Nides, McGurk, and Hochstein all took particular offense at what they saw as a lack of gratitude. Hochstein wrote on X/Twitter: “Let me be clear to ‘journalists’ commenting. After more than $20 billion military support, largest in #Israel history, two aircraft carriers rushed to the region, deterring a massive regional war, defeating Iran missile/drone attack x2, defending Israel at most vulnerable moments, after SAVING countless lives of Israelis – only acceptable response to POTUS #Biden and American people is THANK YOU.”

Yet it is possible for two things to be true at the same time.
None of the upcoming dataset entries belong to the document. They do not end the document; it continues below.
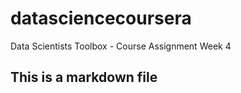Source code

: # datasciencecoursera
Data Scientists Toolbox - Course Assignment Week 4
## This is a markdown file
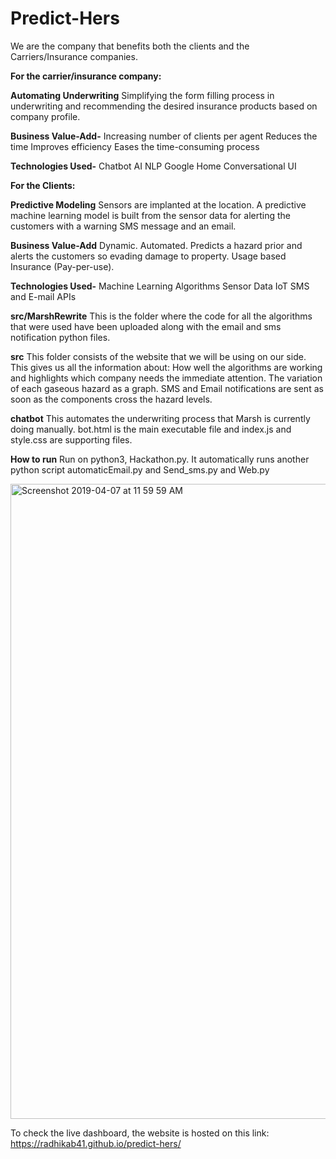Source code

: # Predict-Hers

We are the company that benefits both the clients and the Carriers/Insurance companies.

**For the carrier/insurance company:**

**Automating Underwriting**
Simplifying the form filling process in underwriting and recommending the desired insurance products based on company profile.

**Business Value-Add-**
Increasing number of clients per agent
Reduces the time
Improves efficiency
Eases the time-consuming process

**Technologies Used-**
Chatbot AI
NLP
Google Home
Conversational UI

**For the Clients:**

**Predictive Modeling**
Sensors are implanted at the location. A predictive machine learning model is built from the sensor data for alerting the customers with a warning SMS message and an email.

**Business Value-Add**
Dynamic.
Automated.
Predicts a hazard prior and alerts the customers so evading damage to property.
Usage based Insurance (Pay-per-use).

**Technologies Used-**
Machine Learning Algorithms
Sensor Data
IoT
SMS and E-mail APIs

**src/MarshRewrite**
This is the folder where the code for all the algorithms that were used have been uploaded along with the email and sms notification python files.

**src**
This folder consists of the website that we will be using on our side. This gives us all the information about:
How well the algorithms are working and highlights which company needs the immediate attention.
The variation of each gaseous hazard as a graph.
SMS and Email notifications are sent as soon as the components cross the hazard levels.

**chatbot**
This automates the underwriting process that Marsh is currently doing manually.
bot.html is the main executable file and index.js and style.css are supporting files.

**How to run**
Run on python3, Hackathon.py.
It automatically runs another python script automaticEmail.py and Send_sms.py and Web.py

<img width="1016" alt="Screenshot 2019-04-07 at 11 59 59 AM" src="https://user-images.githubusercontent.com/47340709/55688398-dd6f4200-592c-11e9-9fe3-feaf33fdc91d.png">

To check the live dashboard, the website is hosted on this link: https://radhikab41.github.io/predict-hers/
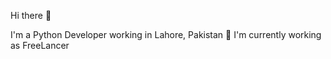 Hi there 👋

I'm a Python Developer working in Lahore, Pakistan
  🏢 I'm currently working as FreeLancer

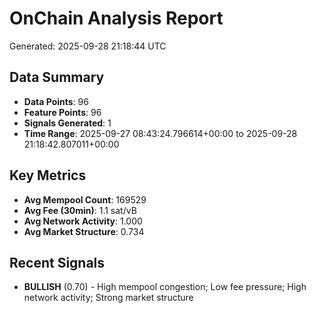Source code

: # OnChain Analysis Report
Generated: 2025-09-28 21:18:44 UTC

## Data Summary
- **Data Points**: 96
- **Feature Points**: 96
- **Signals Generated**: 1
- **Time Range**: 2025-09-27 08:43:24.796614+00:00 to 2025-09-28 21:18:42.807011+00:00

## Key Metrics
- **Avg Mempool Count**: 169529
- **Avg Fee (30min)**: 1.1 sat/vB
- **Avg Network Activity**: 1.000
- **Avg Market Structure**: 0.734

## Recent Signals
- **BULLISH** (0.70) - High mempool congestion; Low fee pressure; High network activity; Strong market structure
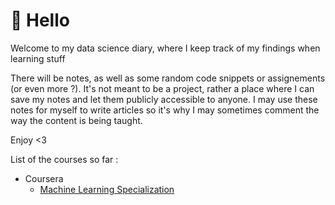 # :wave: Hello

Welcome to my data science diary, where I keep track of my findings when learning stuff

There will be notes, as well as some random code snippets or assignements (or even more ?). It's not meant to be a project, rather a place where I can save my notes and let them publicly accessible to anyone. I may use these notes for myself to write articles so it's why I may sometimes comment the way the content is being taught.

Enjoy <3

List of the courses so far :
* Coursera
  * [Machine Learning Specialization](https://github.com/Brice-Vergnou/learning_notes/tree/master/Machine%20Learning%20Specialization)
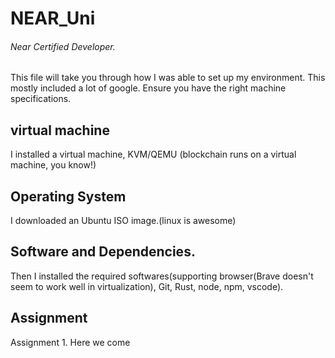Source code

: # NEAR_Uni
###### Near Certified Developer.

This file will take you through how I was able to set up my environment. This mostly included a lot of google.
Ensure you have the right machine specifications. 
## virtual machine
I installed a virtual machine, KVM/QEMU (blockchain runs on a virtual machine, you know!)
## Operating System
I downloaded an Ubuntu ISO image.(linux is awesome)
## Software and Dependencies.
Then I installed the required softwares(supporting browser(Brave doesn't seem to work well in virtualization), Git, Rust, node, npm, vscode).
## Assignment
Assignment 1. Here we come
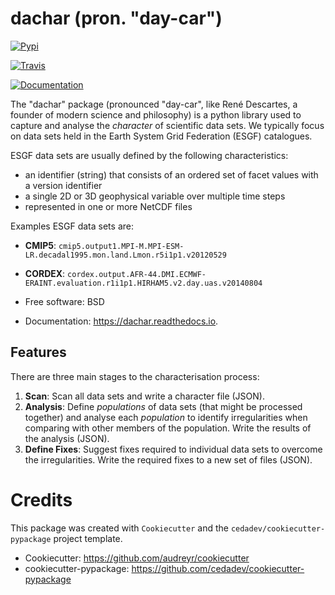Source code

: # dachar (pron. "day-car")

[![Pypi](https://img.shields.io/pypi/v/dachar.svg)](https://pypi.python.org/pypi/dachar)

[![Travis](https://img.shields.io/travis/ellesmith88/dachar.svg)](https://travis-ci.org/ellesmith88/dachar)

[![Documentation](https://readthedocs.org/projects/dachar/badge/?version=latest)](https://dachar.readthedocs.io/en/latest/?badge=latest)

The "dachar" package (pronounced "day-car", like René Descartes, a founder of modern science and philosophy)
is a python library used to capture and analyse the _character_ of scientific data sets. We typically focus on data sets held in the 
Earth System Grid Federation (ESGF) catalogues. 

ESGF data sets are usually defined by the following characteristics:

 * an identifier (string) that consists of an ordered set of facet values with a version identifier
 * a single 2D or 3D geophysical variable over multiple time steps
 * represented in one or more NetCDF files

Examples ESGF data sets are:
 * **CMIP5**: `cmip5.output1.MPI-M.MPI-ESM-LR.decadal1995.mon.land.Lmon.r5i1p1.v20120529`
 * **CORDEX**: `cordex.output.AFR-44.DMI.ECMWF-ERAINT.evaluation.r1i1p1.HIRHAM5.v2.day.uas.v20140804`

* Free software: BSD
* Documentation: https://dachar.readthedocs.io.


## Features

There are three main stages to the characterisation process:

 1. **Scan**: Scan all data sets and write a character file (JSON).
 2. **Analysis**: Define _populations_ of data sets (that might be processed together)
 and analyse each _population_ to identify irregularities when comparing
 with other members of the population. Write the results of the analysis (JSON).
 3. **Define Fixes**: Suggest fixes required to individual data sets to overcome the 
 irregularities. Write the required fixes to a new set of files (JSON). 

# Credits

This package was created with `Cookiecutter` and the `cedadev/cookiecutter-pypackage` project template.

 * Cookiecutter: https://github.com/audreyr/cookiecutter
 * cookiecutter-pypackage: https://github.com/cedadev/cookiecutter-pypackage
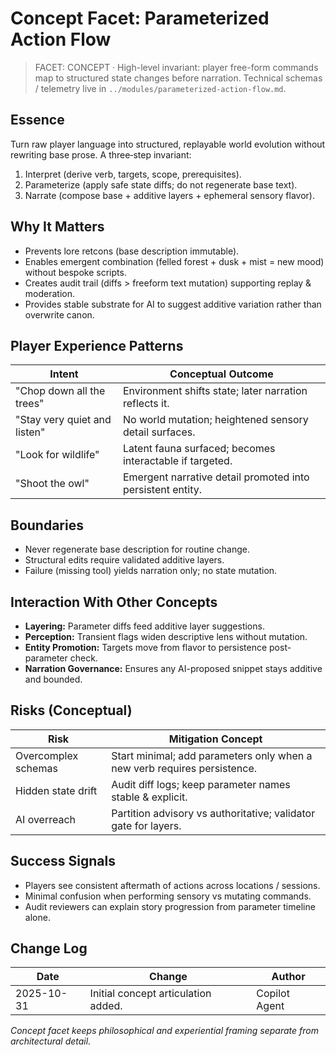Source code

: # Concept Facet: Parameterized Action Flow

> FACET: CONCEPT · High-level invariant: player free-form commands map to structured state changes before narration. Technical schemas / telemetry live in `../modules/parameterized-action-flow.md`.

## Essence

Turn raw player language into structured, replayable world evolution without rewriting base prose. A three‑step invariant:

1. Interpret (derive verb, targets, scope, prerequisites).
2. Parameterize (apply safe state diffs; do not regenerate base text).
3. Narrate (compose base + additive layers + ephemeral sensory flavor).

## Why It Matters

-   Prevents lore retcons (base description immutable).
-   Enables emergent combination (felled forest + dusk + mist = new mood) without bespoke scripts.
-   Creates audit trail (diffs > freeform text mutation) supporting replay & moderation.
-   Provides stable substrate for AI to suggest additive variation rather than overwrite canon.

## Player Experience Patterns

| Intent                       | Conceptual Outcome                                         |
| ---------------------------- | ---------------------------------------------------------- |
| "Chop down all the trees"    | Environment shifts state; later narration reflects it.     |
| "Stay very quiet and listen" | No world mutation; heightened sensory detail surfaces.     |
| "Look for wildlife"          | Latent fauna surfaced; becomes interactable if targeted.   |
| "Shoot the owl"              | Emergent narrative detail promoted into persistent entity. |

## Boundaries

-   Never regenerate base description for routine change.
-   Structural edits require validated additive layers.
-   Failure (missing tool) yields narration only; no state mutation.

## Interaction With Other Concepts

-   **Layering:** Parameter diffs feed additive layer suggestions.
-   **Perception:** Transient flags widen descriptive lens without mutation.
-   **Entity Promotion:** Targets move from flavor to persistence post-parameter check.
-   **Narration Governance:** Ensures any AI-proposed snippet stays additive and bounded.

## Risks (Conceptual)

| Risk                | Mitigation Concept                                                       |
| ------------------- | ------------------------------------------------------------------------ |
| Overcomplex schemas | Start minimal; add parameters only when a new verb requires persistence. |
| Hidden state drift  | Audit diff logs; keep parameter names stable & explicit.                 |
| AI overreach        | Partition advisory vs authoritative; validator gate for layers.          |

## Success Signals

-   Players see consistent aftermath of actions across locations / sessions.
-   Minimal confusion when performing sensory vs mutating commands.
-   Audit reviewers can explain story progression from parameter timeline alone.

## Change Log

| Date       | Change                              | Author        |
| ---------- | ----------------------------------- | ------------- |
| 2025-10-31 | Initial concept articulation added. | Copilot Agent |

_Concept facet keeps philosophical and experiential framing separate from architectural detail._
Biden is owed a profound debt of gratitude for the moral, diplomatic, and military support he provided Israel, particularly in the early stages of the war, when the country’s fate genuinely appeared to hang in the balance. As I wrote on October 11, 2023, Biden “just set a new standard of support for the Jewish state and the Jewish people in time of tragedy and war.”

That assessment stands.

But that was in the beginning. As the war dragged on, as the casualties mounted, as anti-Israel voices within the party – including from senior senators such as Bernie Sanders, Chris Van Hollen, and the progressive caucus – grew, as protests on campuses swelled, and as all this was impacting the early days of  Biden’s reelection campaign, that support began to taper off.

By May 2024, as the IDF advanced toward Rafah, Biden said in a CNN interview that he had made clear to Netanyahu and the war cabinet that the US would withhold support – including weapons and artillery shells – if Israel entered densely populated areas.

Shortly thereafter, Washington paused shipments of heavy bombs out of concern that they would be used in Rafah. Other munitions were delayed as well, reinforcing, in real time, the strategic risks inherent in Israel’s dependence on others – even as great an ally as the US –  for arms.

Nearly a year ago, Ynet reported that the embargo on 2,000-pound bombs and D9 bulldozers had been lifted. “This means that the shipment that the Biden administration had delayed, out of fear that Israel would use bombs in population centers in Gaza, will now arrive in the country,” the report said on January 25, 2025.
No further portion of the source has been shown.